80’s costumes are now on display
Beauty has a padded role of Lynda Evans in the TV series age, Great Britain has Princess Diana’s wedding dress but in Australia, Studibaker Hawk’s ruffled and ragged skirts best showcased the eighties aesthetic.
Expand their clothing collection from decadent decade beyond vibrant prints by famous designers Jenny Kee and Linda JacksonWOMENPowerhouse in Sydney purchased 22 garments from Studibaker Hawk co-founders Janelle and David Miles, along with illustrations, silkscreen prints and posters.
“The eighties were a great time for design,” says David. “Kings Cross is on fire and Oxford Street is alive. We just ride the waves.”
They also designed waves of fabric, lined up in ribbed rippling waves at the bottom of bony bodices, covered in a riot of color and often embellished with glitter and puffy paint. , along with co-founder Wendy Arnold.
Launched at Paddington Markets in 1982, won a Fashion Industry Award in 1985 and secured accounts with David Jones, Myer and Grace Bros. At the end of the decade, they were the success stories of the eighties.

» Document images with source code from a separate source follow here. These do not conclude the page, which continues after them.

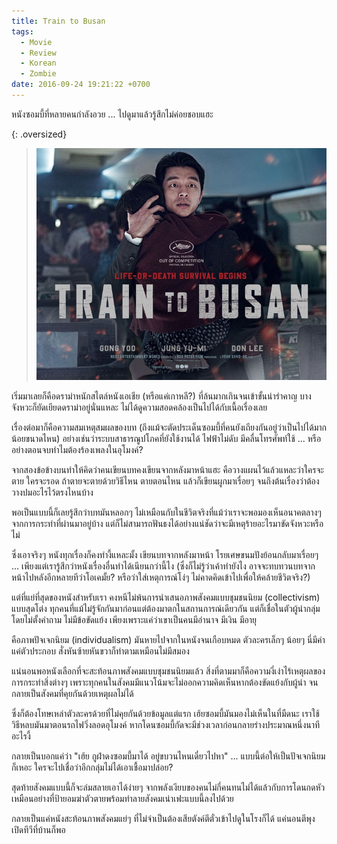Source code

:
 ```yaml
---
title: Train to Busan
tags:
  - Movie
  - Review
  - Korean
  - Zombie
date: 2016-09-24 19:21:22 +0700
---
```


หนังซอมบี้ที่หลายคนกำลังอวย ... ไปดูมาแล้วรู้สึกไม่ค่อยชอบแฮะ

{: .oversized}
> ![](/images/cover/train-to-busan.jpg)

เริ่มมาเลยก็คือดราม่าหนักสไตล์หนังเอเชีย (หรือแค่เกาหลี?) ที่ล้นมากเกินจนเข้าขั้นน่ารำคาญ บางจังหวะก็ยัดเยียดดราม่าอยู่นั่นแหละ ไม่ได้ดูความสอดคล้องเป็นไปได้กับเนื้อเรื่องเลย

เรื่องต่อมาก็คือความสมเหตุสมผลของบท (ถึงแม้จะตัดประเด็นซอมบี้ที่คนยังเถียงกันอยู่ว่าเป็นไปได้มากน้อยขนาดไหน) อย่างเช่นว่าระบบสาธารณูปโภคที่ยังใช้งานได้ ไฟฟ้าไม่ดับ มีคลื่นโทรศัพท์ใช้ ... หรืออย่างตอนจบทำไมต้องร้องเพลงในอุโมงค์?

จากสองข้อข้างบนทำให้คิดว่าคนเขียนบทคงเขียนจากหลังมาหน้าแฮะ คือวางแผนไว้แล้วแหละว่าใครจะตาย ใครจะรอด ถ้าตายจะตายด้วยวิธีไหน ตายตอนไหน แล้วก็เขียนผูกมาเรื่อยๆ จนถึงต้นเรื่องว่าต้องวางปมอะไรไว้ตรงไหนบ้าง

พอเป็นแบบนี้ก็เลยรู้สึกว่าบทมันหลอกๆ ไม่เหมือนกับในชีวิตจริงที่แม้ว่าเราจะพอมองเห็นอนาคตลางๆ จากการกระทำที่ผ่านมาอยู่บ้าง แต่ก็ไม่สามารถฟันธงได้อย่างแน่ชัดว่าจะมีเหตุร้ายอะไรมาขัดจังหวะหรือไม่

ซึ่งเอาจริงๆ หนังทุกเรื่องก็คงทำงี้แหละมั้ง เขียนบทจากหลังมาหน้า โรยเศษขนมปังย้อนกลับมาเรื่อยๆ ... เพียงแต่เรารู้สึกว่าหนังเรื่องอื่นทำได้เนียนกว่านี้ไง (ซึ่งก็ไม่รู้ว่าเค้าทำยังไง อาจจะทบทวนบทจากหน้าไปหลังอีกหลายทีว่าโอเคมั้ย? หรือว่าใส่เหตุการณ์โง่ๆ ไม่คาดคิดเข้าไปเพื่อให้คล้ายชีวิตจริง?)

แต่ที่แย่ที่สุดของหนังสำหรับเรา คงหนีไม่พ้นการนำเสนอภาพสังคมแบบชุมชนนิยม (collectivism) แบบสุดโต่ง ทุกคนที่แม้ไม่รู้จักกันมาก่อนแต่ต้องมาตกในสถานการณ์เดียวกัน แต่ก็เชื่อในตัวผู้นำกลุ่มโดยไม่ตั้งคำถาม ไม่มีข้อขัดแย้ง เพียงเพราะแค่ว่าเขาเป็นคนมีอำนาจ มีเงิน มีอายุ

คือภาพปัจเจกนิยม (individualism) มันหายไปจากในหนังจนเกือบหมด ตัวละครเล็กๆ น้อยๆ นี่มีค่าแค่ตัวประกอบ สั่งหันซ้ายหันขวาก็ทำตามเหมือนไม่มีสมอง

แน่นอนพอหนังเลือกที่จะสะท้อนภาพสังคมแบบชุมชนนิยมแล้ว สิ่งที่ตามมาก็คือความงี่เง่าไร้เหตุผลของการกระทำสิ่งต่างๆ เพราะทุกคนในสังคมมีแนวโน้มจะไม่ออกความคิดเห็นหากต้องขัดแย้งกับผู้นำ จนกลายเป็นสังคมที่คุยกันด้วยเหตุผลไม่ได้

ซึ่งก็ต้องโทษเหล่าตัวละครด้วยที่ไม่คุยกันด้วยข้อมูลแต่แรก เฮ้ยซอมบี้มันมองไม่เห็นในที่มืดนะ เราใช้วิธีหลบมันมาตอนรถไฟวิ่งลอดอุโมงค์ หากโดนซอมบี้กัดจะมีช่วงเวลาก่อนกลายร่างประมาณหนึ่งนาที อะไรงี้

กลายเป็นบอกแค่ว่า "เฮ้ย กูฝ่าดงซอมบี้มาได้ อยู่ขบวนไหนเดี๋ยวไปหา" ... แบบนี้ต่อให้เป็นปัจเจกนิยมก็เหอะ ใครจะไปเชื่อว่าอีกกลุ่มไม่ได้เอาเชื้อมาปล่อย?

สุดท้ายสังคมแบบนี้ก็จะล่มสลายเอาได้ง่ายๆ จากพลังเงียบของคนไม่กี่คนทนไม่ได้แล้วกับการโดนกดหัว เหมือนอย่างที่ป้ายอมฆ่าตัวตายพร้อมทำลายสังคมเน่าเฟะแบบนี้ลงไปด้วย

กลายเป็นแค่หนังสะท้อนภาพสังคมแย่ๆ ที่ไม่จำเป็นต้องเสียตังค์ตีตั๋วเข้าไปดูในโรงก็ได้ แค่นอนตีพุงเปิดทีวีที่บ้านก็พอ

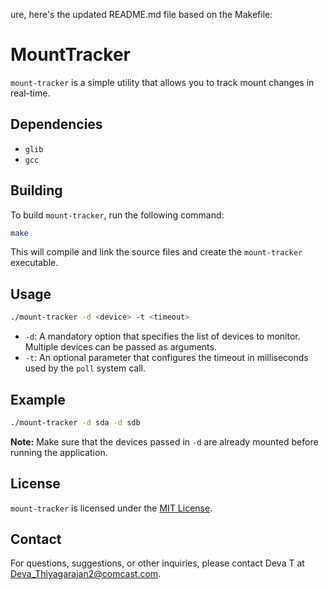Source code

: ure, here's the updated README.md file based on the Makefile:

# MountTracker

`mount-tracker` is a simple utility that allows you to track mount changes in real-time. 

## Dependencies

- `glib`
- `gcc`

## Building

To build `mount-tracker`, run the following command:

```bash
make
```

This will compile and link the source files and create the `mount-tracker` executable.

## Usage

```bash
./mount-tracker -d <device> -t <timeout>
```

- `-d`: A mandatory option that specifies the list of devices to monitor. Multiple devices can be passed as arguments.
- `-t`: An optional parameter that configures the timeout in milliseconds used by the `poll` system call.

## Example

```bash
./mount-tracker -d sda -d sdb
```

**Note:** Make sure that the devices passed in `-d` are already mounted before running the application.

## License

`mount-tracker` is licensed under the [MIT License](https://opensource.org/licenses/MIT). 

## Contact

For questions, suggestions, or other inquiries, please contact Deva T at <Deva_Thiyagarajan2@comcast.com>.
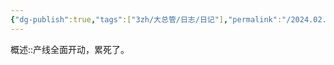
 ```yaml
---
{"dg-publish":true,"tags":["3zh/大总管/日志/日记"],"permalink":"/2024.02.28累死/","dgPassFrontmatter":true,"noteIcon":""}
---
```



概述::产线全面开动，累死了。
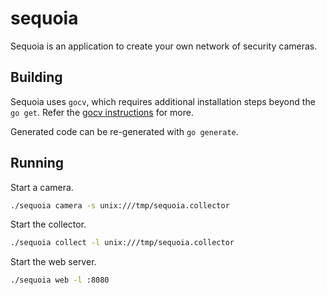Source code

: # sequoia

Sequoia is an application to create your own network of security cameras.

## Building
Sequoia uses `gocv`, which requires additional installation steps beyond the `go get`. Refer the [gocv instructions](https://gocv.io/getting-started/linux/) for more.

Generated code can be re-generated with `go generate`.

## Running

Start a camera.
```sh
./sequoia camera -s unix:///tmp/sequoia.collector
```

Start the collector.
```sh
./sequoia collect -l unix:///tmp/sequoia.collector
```

Start the web server.
```sh
./sequoia web -l :8080
```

“But we didn’t make any money,” David said. “That came in the nineties. The era of excess is over. We’ve seen that happen, but the label scraps are insignificant.”
“It was the arrival of Giorgio Armani and the prints were out,” said Janelle. “We created a collection of black dresses and it worked. That’s when we really became a national fashion business.”
“We became serious business people,” says David. “It’s a lot less fun.”
For Powerhouse curator Glynis Jones, the Studibaker Hawk archive is a snapshot of eighties Australia, where the party spirit of America’s Cup and Bicentenary, or even the local disco, demands a dress that bubbled like a sponge.